→ WORK REQUIRED
All records are to be restated word for word, with pictures excluded.

→ RAW DATA
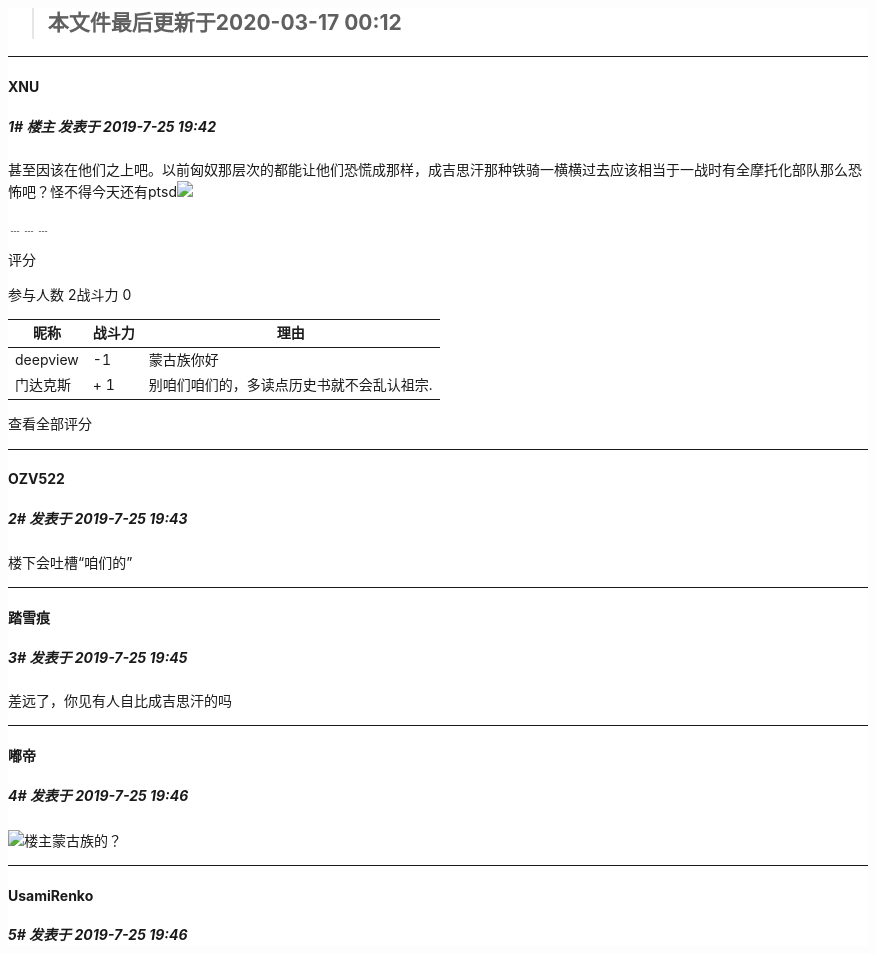 > ## **本文件最后更新于2020-03-17 00:12** 


-----

####  ХNU  
##### 1#       楼主       发表于 2019-7-25 19:42


甚至因该在他们之上吧。以前匈奴那层次的都能让他们恐慌成那样，成吉思汗那种铁骑一横横过去应该相当于一战时有全摩托化部队那么恐怖吧？怪不得今天还有ptsd<img src="https://static.saraba1st.com/image/smiley/face2017/067.png" referrerpolicy="no-referrer">


﹍﹍﹍

评分


 参与人数 2战斗力 0

|昵称|战斗力|理由|
|----|---|---|
| deepview|-1|蒙古族你好|
| 门达克斯| + 1|别咱们咱们的，多读点历史书就不会乱认祖宗.|


查看全部评分


-----

####  OZV522  
##### 2#       发表于 2019-7-25 19:43


楼下会吐槽“咱们的”


-----

####  踏雪痕  
##### 3#       发表于 2019-7-25 19:45


差远了，你见有人自比成吉思汗的吗


-----

####  嘟帝  
##### 4#       发表于 2019-7-25 19:46


<img src="https://static.saraba1st.com/image/smiley/face2017/049.png" referrerpolicy="no-referrer">楼主蒙古族的？


-----

####  UsamiRenko  
##### 5#       发表于 2019-7-25 19:46
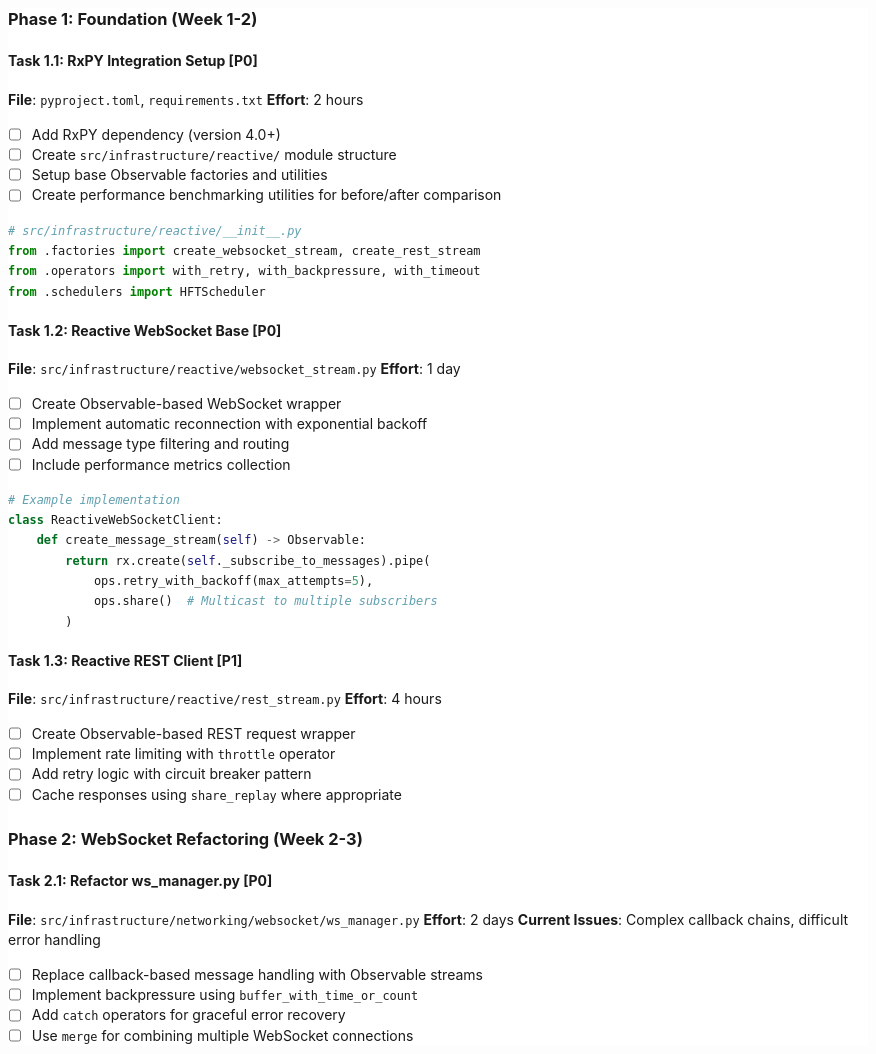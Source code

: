 ### Phase 1: Foundation (Week 1-2)

#### Task 1.1: RxPY Integration Setup [P0]
**File**: `pyproject.toml`, `requirements.txt`
**Effort**: 2 hours

- [ ] Add RxPY dependency (version 4.0+)
- [ ] Create `src/infrastructure/reactive/` module structure
- [ ] Setup base Observable factories and utilities
- [ ] Create performance benchmarking utilities for before/after comparison

```python
# src/infrastructure/reactive/__init__.py
from .factories import create_websocket_stream, create_rest_stream
from .operators import with_retry, with_backpressure, with_timeout
from .schedulers import HFTScheduler
```

#### Task 1.2: Reactive WebSocket Base [P0]
**File**: `src/infrastructure/reactive/websocket_stream.py`
**Effort**: 1 day

- [ ] Create Observable-based WebSocket wrapper
- [ ] Implement automatic reconnection with exponential backoff
- [ ] Add message type filtering and routing
- [ ] Include performance metrics collection

```python
# Example implementation
class ReactiveWebSocketClient:
    def create_message_stream(self) -> Observable:
        return rx.create(self._subscribe_to_messages).pipe(
            ops.retry_with_backoff(max_attempts=5),
            ops.share()  # Multicast to multiple subscribers
        )
```

#### Task 1.3: Reactive REST Client [P1]
**File**: `src/infrastructure/reactive/rest_stream.py`
**Effort**: 4 hours

- [ ] Create Observable-based REST request wrapper
- [ ] Implement rate limiting with `throttle` operator
- [ ] Add retry logic with circuit breaker pattern
- [ ] Cache responses using `share_replay` where appropriate

### Phase 2: WebSocket Refactoring (Week 2-3)

#### Task 2.1: Refactor ws_manager.py [P0]
**File**: `src/infrastructure/networking/websocket/ws_manager.py`
**Effort**: 2 days
**Current Issues**: Complex callback chains, difficult error handling

- [ ] Replace callback-based message handling with Observable streams
- [ ] Implement backpressure using `buffer_with_time_or_count`
- [ ] Add `catch` operators for graceful error recovery
- [ ] Use `merge` for combining multiple WebSocket connections
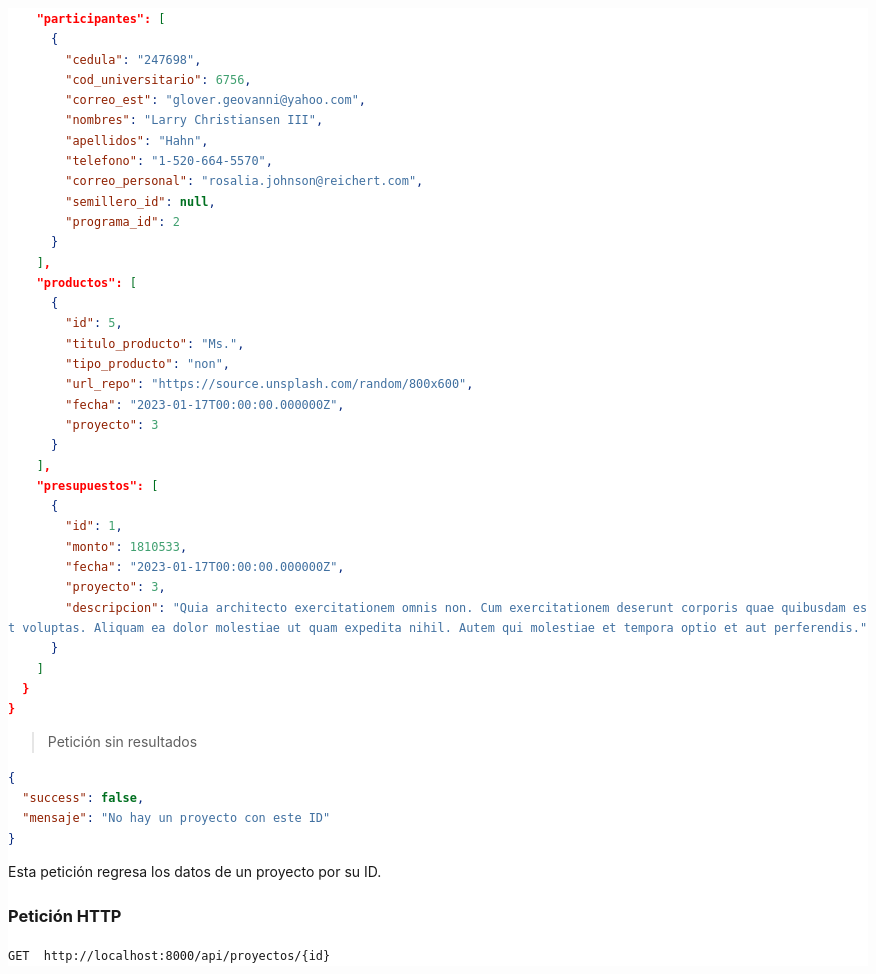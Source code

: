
 ```json
    "participantes": [
      {
        "cedula": "247698",
        "cod_universitario": 6756,
        "correo_est": "glover.geovanni@yahoo.com",
        "nombres": "Larry Christiansen III",
        "apellidos": "Hahn",
        "telefono": "1-520-664-5570",
        "correo_personal": "rosalia.johnson@reichert.com",
        "semillero_id": null,
        "programa_id": 2
      }
    ],
    "productos": [
      {
        "id": 5,
        "titulo_producto": "Ms.",
        "tipo_producto": "non",
        "url_repo": "https://source.unsplash.com/random/800x600",
        "fecha": "2023-01-17T00:00:00.000000Z",
        "proyecto": 3
      }
    ],
    "presupuestos": [
      {
        "id": 1,
        "monto": 1810533,
        "fecha": "2023-01-17T00:00:00.000000Z",
        "proyecto": 3,
        "descripcion": "Quia architecto exercitationem omnis non. Cum exercitationem deserunt corporis quae quibusdam est voluptas. Aliquam ea dolor molestiae ut quam expedita nihil. Autem qui molestiae et tempora optio et aut perferendis."
      }
    ]
  }
}
```

> Petición sin resultados

```json
{
  "success": false,
  "mensaje": "No hay un proyecto con este ID"
}
```

Esta petición regresa los datos de un proyecto por su ID.

### Petición HTTP

`GET  http://localhost:8000/api/proyectos/{id}`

→ EXPECTED OUTPUT
 > ## **本文件最后更新于2020-03-17 00:12** 


-----

####  ХNU  
##### 1#       楼主       发表于 2019-7-25 19:42


甚至因该在他们之上吧。以前匈奴那层次的都能让他们恐慌成那样，成吉思汗那种铁骑一横横过去应该相当于一战时有全摩托化部队那么恐怖吧？怪不得今天还有ptsd<img src="https://static.saraba1st.com/image/smiley/face2017/067.png" referrerpolicy="no-referrer">


﹍﹍﹍

评分


 参与人数 2战斗力 0

|昵称|战斗力|理由|
|----|---|---|
| deepview|-1|蒙古族你好|
| 门达克斯| + 1|别咱们咱们的，多读点历史书就不会乱认祖宗.|


查看全部评分


-----

####  OZV522  
##### 2#       发表于 2019-7-25 19:43


楼下会吐槽“咱们的”


-----

####  踏雪痕  
##### 3#       发表于 2019-7-25 19:45


差远了，你见有人自比成吉思汗的吗


-----

####  嘟帝  
##### 4#       发表于 2019-7-25 19:46


<img src="https://static.saraba1st.com/image/smiley/face2017/049.png" referrerpolicy="no-referrer">楼主蒙古族的？


-----

####  UsamiRenko  
##### 5#       发表于 2019-7-25 19:46
Source code

: ### Phase 1: Foundation (Week 1-2)

#### Task 1.1: RxPY Integration Setup [P0]
**File**: `pyproject.toml`, `requirements.txt`
**Effort**: 2 hours

- [ ] Add RxPY dependency (version 4.0+)
- [ ] Create `src/infrastructure/reactive/` module structure
- [ ] Setup base Observable factories and utilities
- [ ] Create performance benchmarking utilities for before/after comparison

```python
# src/infrastructure/reactive/__init__.py
from .factories import create_websocket_stream, create_rest_stream
from .operators import with_retry, with_backpressure, with_timeout
from .schedulers import HFTScheduler
```

#### Task 1.2: Reactive WebSocket Base [P0]
**File**: `src/infrastructure/reactive/websocket_stream.py`
**Effort**: 1 day

- [ ] Create Observable-based WebSocket wrapper
- [ ] Implement automatic reconnection with exponential backoff
- [ ] Add message type filtering and routing
- [ ] Include performance metrics collection

```python
# Example implementation
class ReactiveWebSocketClient:
    def create_message_stream(self) -> Observable:
        return rx.create(self._subscribe_to_messages).pipe(
            ops.retry_with_backoff(max_attempts=5),
            ops.share()  # Multicast to multiple subscribers
        )
```

#### Task 1.3: Reactive REST Client [P1]
**File**: `src/infrastructure/reactive/rest_stream.py`
**Effort**: 4 hours

- [ ] Create Observable-based REST request wrapper
- [ ] Implement rate limiting with `throttle` operator
- [ ] Add retry logic with circuit breaker pattern
- [ ] Cache responses using `share_replay` where appropriate

### Phase 2: WebSocket Refactoring (Week 2-3)

#### Task 2.1: Refactor ws_manager.py [P0]
**File**: `src/infrastructure/networking/websocket/ws_manager.py`
**Effort**: 2 days
**Current Issues**: Complex callback chains, difficult error handling

- [ ] Replace callback-based message handling with Observable streams
- [ ] Implement backpressure using `buffer_with_time_or_count`
- [ ] Add `catch` operators for graceful error recovery
- [ ] Use `merge` for combining multiple WebSocket connections
Source code

:
 ```json
    "participantes": [
      {
        "cedula": "247698",
        "cod_universitario": 6756,
        "correo_est": "glover.geovanni@yahoo.com",
        "nombres": "Larry Christiansen III",
        "apellidos": "Hahn",
        "telefono": "1-520-664-5570",
        "correo_personal": "rosalia.johnson@reichert.com",
        "semillero_id": null,
        "programa_id": 2
      }
    ],
    "productos": [
      {
        "id": 5,
        "titulo_producto": "Ms.",
        "tipo_producto": "non",
        "url_repo": "https://source.unsplash.com/random/800x600",
        "fecha": "2023-01-17T00:00:00.000000Z",
        "proyecto": 3
      }
    ],
    "presupuestos": [
      {
        "id": 1,
        "monto": 1810533,
        "fecha": "2023-01-17T00:00:00.000000Z",
        "proyecto": 3,
        "descripcion": "Quia architecto exercitationem omnis non. Cum exercitationem deserunt corporis quae quibusdam est voluptas. Aliquam ea dolor molestiae ut quam expedita nihil. Autem qui molestiae et tempora optio et aut perferendis."
      }
    ]
  }
}
```

> Petición sin resultados

```json
{
  "success": false,
  "mensaje": "No hay un proyecto con este ID"
}
```

Esta petición regresa los datos de un proyecto por su ID.

### Petición HTTP

`GET  http://localhost:8000/api/proyectos/{id}`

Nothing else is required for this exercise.